The comment did sound like "Fat people shouldn't wear that" but I think she over-reacted. If that were me, I would have just been like, "Excuse me?" and at least given you a chance to explain and redeem yourself.


----------



## LovelyLiz (Nov 16, 2011)

CastingPearls said:


> Yeah, honestly---I'm not getting how we jumped from 'provocative' to 'horrific'....unless we're not getting the full story.



Yes, "horrific" was an obvious exaggeration in my post - but my take on his question/statement to the woman was that he expected people to react negatively to her outfit. If someone said that to me, that they expected that people would have negative reactions, it would irritate me.


----------



## penguin (Nov 16, 2011)

LordQuas said:


> How is saying that a skimpy outfit is provocative showing a lack of tact?



I've already explained that in my original comment:



> If you wanted to compliment her, you should've said "you look great" or "I love your costume." Saying what you said, and how you said it, smacks of the " _____ for a fat girl" sentiment. You know, you're pretty, for a fat girl. You dress nice, for a fat girl. You don't sweat much, for a fat girl. They're not compliments, they're insults. I'm not surprised they took it badly. It shows a level of insensitivity and tactlessness that most people don't want to have around them.

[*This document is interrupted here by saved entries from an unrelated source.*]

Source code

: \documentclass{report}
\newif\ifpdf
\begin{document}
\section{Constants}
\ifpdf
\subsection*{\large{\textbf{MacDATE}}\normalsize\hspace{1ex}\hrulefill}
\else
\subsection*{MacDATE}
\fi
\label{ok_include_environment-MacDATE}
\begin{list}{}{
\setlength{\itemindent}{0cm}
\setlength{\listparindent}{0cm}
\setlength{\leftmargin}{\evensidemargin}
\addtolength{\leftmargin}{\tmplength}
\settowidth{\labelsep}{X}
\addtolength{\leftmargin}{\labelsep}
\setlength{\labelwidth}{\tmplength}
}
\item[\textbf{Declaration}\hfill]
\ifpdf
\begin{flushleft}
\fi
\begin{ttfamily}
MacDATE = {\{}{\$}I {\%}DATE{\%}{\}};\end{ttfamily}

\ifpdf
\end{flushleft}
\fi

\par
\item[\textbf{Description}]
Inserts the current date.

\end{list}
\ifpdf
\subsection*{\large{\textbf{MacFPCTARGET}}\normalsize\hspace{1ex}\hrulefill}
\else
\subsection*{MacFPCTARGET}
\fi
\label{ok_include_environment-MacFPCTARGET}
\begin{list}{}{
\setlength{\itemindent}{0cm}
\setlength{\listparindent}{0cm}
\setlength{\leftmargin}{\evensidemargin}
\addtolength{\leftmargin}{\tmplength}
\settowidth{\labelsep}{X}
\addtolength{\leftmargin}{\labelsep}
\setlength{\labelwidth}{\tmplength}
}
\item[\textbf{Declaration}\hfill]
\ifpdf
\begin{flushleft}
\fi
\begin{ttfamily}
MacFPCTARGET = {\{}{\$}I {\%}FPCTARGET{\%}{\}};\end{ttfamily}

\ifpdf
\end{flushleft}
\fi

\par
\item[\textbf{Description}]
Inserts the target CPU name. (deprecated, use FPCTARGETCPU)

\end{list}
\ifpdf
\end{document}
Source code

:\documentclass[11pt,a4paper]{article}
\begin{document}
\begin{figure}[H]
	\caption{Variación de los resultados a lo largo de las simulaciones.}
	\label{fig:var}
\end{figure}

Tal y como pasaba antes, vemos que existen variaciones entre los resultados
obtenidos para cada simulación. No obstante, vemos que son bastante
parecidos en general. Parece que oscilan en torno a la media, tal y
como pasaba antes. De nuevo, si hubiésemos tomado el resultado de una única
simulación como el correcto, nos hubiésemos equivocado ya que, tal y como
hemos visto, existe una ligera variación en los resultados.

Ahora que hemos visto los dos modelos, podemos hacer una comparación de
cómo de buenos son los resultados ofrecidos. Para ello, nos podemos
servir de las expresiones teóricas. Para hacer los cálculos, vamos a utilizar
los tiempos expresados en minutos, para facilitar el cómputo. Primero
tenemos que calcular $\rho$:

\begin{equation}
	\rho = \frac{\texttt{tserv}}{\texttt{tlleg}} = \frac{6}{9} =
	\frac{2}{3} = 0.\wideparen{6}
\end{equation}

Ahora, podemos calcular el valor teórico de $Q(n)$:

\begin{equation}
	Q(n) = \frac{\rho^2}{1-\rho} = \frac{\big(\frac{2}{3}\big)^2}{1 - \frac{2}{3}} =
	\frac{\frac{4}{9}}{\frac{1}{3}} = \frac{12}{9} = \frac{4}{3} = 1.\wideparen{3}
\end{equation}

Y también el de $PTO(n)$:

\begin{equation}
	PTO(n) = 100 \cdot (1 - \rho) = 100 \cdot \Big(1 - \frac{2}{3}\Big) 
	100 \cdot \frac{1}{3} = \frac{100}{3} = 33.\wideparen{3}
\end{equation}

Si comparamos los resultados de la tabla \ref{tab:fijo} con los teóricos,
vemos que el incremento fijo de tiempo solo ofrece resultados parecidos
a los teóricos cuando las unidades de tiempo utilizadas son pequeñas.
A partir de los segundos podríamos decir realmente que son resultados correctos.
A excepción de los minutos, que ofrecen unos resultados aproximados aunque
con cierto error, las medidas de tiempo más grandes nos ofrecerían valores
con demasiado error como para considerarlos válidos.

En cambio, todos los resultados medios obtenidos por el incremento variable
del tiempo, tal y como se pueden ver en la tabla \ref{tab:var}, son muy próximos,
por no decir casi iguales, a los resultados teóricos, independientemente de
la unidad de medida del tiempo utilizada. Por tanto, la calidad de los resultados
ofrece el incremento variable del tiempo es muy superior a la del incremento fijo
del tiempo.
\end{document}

While I'm sure there are some out there who like to be complimented on their fatness by strangers, I'm going to guess that the majority of women out there really aren't comfortable with people coming up and making backhanded compliments about their size and looks.


----------



## tonynyc (Nov 16, 2011)

LordQuas said:


> How is saying that a skimpy outfit is provocative showing a lack of tact?



As others have mentioned... Perhaps it was how the message was said....


----------



## Lamia (Nov 17, 2011)

LillyBBBW said:


> I didn't see anything overtly offensive in the exchange. What occurs to me is that there may have been other things more subtle that might have triggered the response. Sometimes a person doesn't have to say anything at all to give you the heebeegeebees. The way he's looking all around at stuff, asking a lot of questions, the way he looks at everybody, body language, etc. You might have been making people uncomfortable and then the comment on her body and attire, be it ever so well intended, was finally the straw that made them say, "Ok we gotta get him out of here now." If you found the women attractive it may have been written all over your face among other things.



I agree. If I had a room and was sharing it with some ladies and found out one of them had invited a strange guy I've never met to stay in the room. I would be wicked pissed.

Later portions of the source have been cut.